KUCA
- Conway, Arkansas; United States;
- Frequency: 91.3 MHz
- Branding: The Bear 91.3

Programming
- Format: College radio; hot adult contemporary

Ownership
- Owner: University of Central Arkansas

History
- First air date: October 10, 1966
- Former call signs: KASC (1966–1975)
- Former frequencies: 91.5 MHz
- Call sign meaning: University of Central Arkansas

Technical information
- Licensing authority: FCC
- Facility ID: 69401
- Class: A
- ERP: 5,000 watts
- Transmitter coordinates: 35°2′55.3″N 92°27′49.5″W﻿ / ﻿35.048694°N 92.463750°W

Links
- Public license information: Public file; LMS;
- Website: uca.edu/kuca/

= KUCA (FM) =

KUCA (91.3 FM) is the student-run radio station of the University of Central Arkansas (UCA) in Conway, Arkansas, United States.

==History==
The then-Arkansas State Teachers College applied on May 7, 1966, to build a new noncommercial FM radio station which would operate with 10 watts on 91.5 MHz. A construction permit was granted on August 9, 1966, and two months later, KASC debuted as the second noncommercial radio station in Arkansas. It initially broadcast seven hours a day, six days a week. KASC was not the first radio station to be located at the college: the short-lived FM station KOWN and its successor KCON (1230 AM) were both housed at the Main Building, and the relocation of the latter allowed space for the establishment of a noncommercial outlet. The call letters were changed to KUCA in April 1975 after the then-State College of Arkansas was elevated to university status.

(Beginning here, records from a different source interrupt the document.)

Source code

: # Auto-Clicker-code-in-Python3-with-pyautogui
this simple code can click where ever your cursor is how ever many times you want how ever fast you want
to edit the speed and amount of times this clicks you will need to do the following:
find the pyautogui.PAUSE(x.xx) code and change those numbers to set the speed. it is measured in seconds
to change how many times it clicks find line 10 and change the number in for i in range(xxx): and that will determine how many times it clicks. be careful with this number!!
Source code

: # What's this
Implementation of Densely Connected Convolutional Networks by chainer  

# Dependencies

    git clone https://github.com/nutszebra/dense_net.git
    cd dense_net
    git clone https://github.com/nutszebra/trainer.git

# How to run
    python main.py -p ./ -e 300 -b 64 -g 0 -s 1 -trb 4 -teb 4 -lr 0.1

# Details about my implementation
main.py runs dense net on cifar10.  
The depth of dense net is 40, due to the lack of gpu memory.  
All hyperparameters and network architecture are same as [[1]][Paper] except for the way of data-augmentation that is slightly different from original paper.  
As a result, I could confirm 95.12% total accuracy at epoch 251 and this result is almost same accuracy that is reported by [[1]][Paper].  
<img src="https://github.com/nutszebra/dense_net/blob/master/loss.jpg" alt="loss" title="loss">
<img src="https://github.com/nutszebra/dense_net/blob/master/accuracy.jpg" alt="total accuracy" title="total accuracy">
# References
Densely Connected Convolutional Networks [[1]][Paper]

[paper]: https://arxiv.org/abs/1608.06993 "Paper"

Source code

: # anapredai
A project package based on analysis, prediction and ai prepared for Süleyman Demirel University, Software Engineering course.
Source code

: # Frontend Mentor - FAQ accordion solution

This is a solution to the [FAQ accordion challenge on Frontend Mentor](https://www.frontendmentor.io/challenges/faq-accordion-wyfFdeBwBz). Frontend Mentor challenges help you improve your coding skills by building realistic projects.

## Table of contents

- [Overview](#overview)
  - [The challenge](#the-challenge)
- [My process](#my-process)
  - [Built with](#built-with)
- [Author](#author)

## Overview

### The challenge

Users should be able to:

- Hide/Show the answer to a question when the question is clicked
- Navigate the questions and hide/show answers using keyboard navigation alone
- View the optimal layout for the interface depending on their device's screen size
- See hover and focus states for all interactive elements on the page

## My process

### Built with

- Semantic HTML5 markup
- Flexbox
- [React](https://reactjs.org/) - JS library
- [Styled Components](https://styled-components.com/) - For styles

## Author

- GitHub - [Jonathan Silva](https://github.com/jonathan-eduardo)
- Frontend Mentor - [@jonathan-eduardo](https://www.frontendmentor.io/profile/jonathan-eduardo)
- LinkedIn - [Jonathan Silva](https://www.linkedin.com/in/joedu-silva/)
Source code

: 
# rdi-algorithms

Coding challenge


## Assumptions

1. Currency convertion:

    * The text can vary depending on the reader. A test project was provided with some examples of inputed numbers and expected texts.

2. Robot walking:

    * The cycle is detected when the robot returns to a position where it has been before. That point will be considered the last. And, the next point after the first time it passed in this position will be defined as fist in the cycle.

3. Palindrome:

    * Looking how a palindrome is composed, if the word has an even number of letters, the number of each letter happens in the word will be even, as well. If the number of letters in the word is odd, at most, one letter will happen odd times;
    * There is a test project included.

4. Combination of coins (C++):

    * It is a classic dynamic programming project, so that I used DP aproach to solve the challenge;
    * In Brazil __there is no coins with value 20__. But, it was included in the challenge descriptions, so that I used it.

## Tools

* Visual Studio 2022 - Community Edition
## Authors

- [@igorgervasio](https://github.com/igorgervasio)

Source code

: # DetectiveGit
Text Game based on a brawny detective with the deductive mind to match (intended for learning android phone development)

When it began broadcasting, the station had an easy listening music format; by the 1990s, KUCA mostly broadcast public radio programs from NPR and the BBC. Agitation for a more student-operated radio station—which initially targeted a format change at KUCA—would find expression on campus when the commercial owners of KCON shut the station down and donated the license to UCA in 1998. However, the university soon moved to convert KUCA into a student-run outlet. In 2001, citing the increased availability of its classical and folk music from other stations and an inability to capture a significant classical audience already loyal to other stations, the university announced it would shutter KUCA and redirect its funds to establish "new media". This did not come to pass, and KUCA was instead folded into the student-run group. In 2007, KCON was closed down to permit the use of its transmitter site for UCA expansion, and its UCA sports programming moved to the FM station.

On Tuesday, July 11, 2023, KUCA closed all operations from their old offices and studios in the basement and went live from their new state of the art studio on the main floor of the Ronnie Williams Student Center in the heart of UCA’s campus. The station has an expanded music library now spanning the 80s, 90s, early 2000s, with the hits of today in rotation as well. KUCA continues to air UCA athletics events throughout the year, and also began streaming full time in the fall of 2022 on their own UCA website along with being featured on the TuneIn app.